Aux dures paroles qui étaient tombées de sa bouche, on n’avait répliqué que par des « paroles veloutées, » — le mot est du grand Frédéric, — car le velours est une étoffe d’origine et de fabrication italienne. Mais le résultat laissait à désirer. Le Vatican, soucieux des formes presque autant que de la substance, était blessé dans l’âme du mépris de toutes formes ; le Quirinal, en comptable forcé d’y regarder de près, comparait le doit et l’avoir et se demandait si les dépenses ne l’emportaient pas sur le bénéfice net.


IV

Bien que le roi et la reine eussent, dans l’intervalle, goûté l’hospitalité de Potsdam, bien que ce fût toujours l’alliance, toujours l’union italo-allemande, la lune de miel avait été légèrement troublée : l’Italie avait invité aux fêtes de Gênes, en leur donnant une place d’honneur, des voisins qui ne plaisaient pas ; la triple alliance en sortait plutôt affaiblie, du moins pour ceux qui ne la voient que du dehors.

Le 22 avril 1893 ramenait le vingt-cinquième anniversaire du mariage d’Humbert, prince royal d’Italie, avec sa cousine Marguerite.
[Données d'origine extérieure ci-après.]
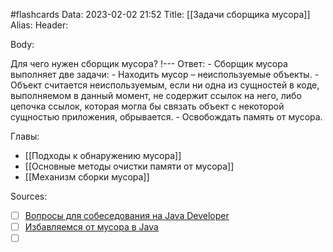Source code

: #flashcards
Data: 2023-02-02 21:52
Title: [[Задачи сборщика мусора]]
Alias:
Header:



Body:



Для чего нужен сборщик мусора?
!---
Ответ:
	- Сборщик мусора выполняет две задачи:
	- Находить мусор – неиспользуемые объекты. 
	- Объект считается неиспользуемым, если ни одна из сущностей в коде, выполняемом в данный момент, не содержит ссылок на него, либо цепочка ссылок, которая могла бы связать объект с некоторой сущностью приложения, обрывается.
	- Освобождать память от мусора.
<!--SR:!2023-11-03,10,690-->





Главы:
- [[Подходы к обнаружению мусора]]
- [[Основные методы очистки памяти от мусора]]
- [[Механизм сборки мусора]]


Sources:
- [ ] [Вопросы для собеседования на Java Developer](https://github.com/enhorse/java-interview/blob/master/README.md#%D0%9E%D0%9E%D0%9F)
- [ ] [Избавляемся от мусора в Java](https://habr.com/ru/company/otus/blog/553996/)
- [ ] []()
Ils avaient eu d’abord la généreuse pensée de dédier aux pauvres leurs noces d’argent, et cette pensée généreuse, il est bien permis de le dire, était en même temps une pensée très politique : une communauté de fortune s’y affirmait entre souverains et sujets ; la nation croyait vivre avec la dynastie, qui semblait vivre pour la nation. Le roi et la reine célébreraient leurs noces d’argent à leur manière : par une fondation de charité. Pour eux, ils ne voulaient ni pompes, ni cadeaux.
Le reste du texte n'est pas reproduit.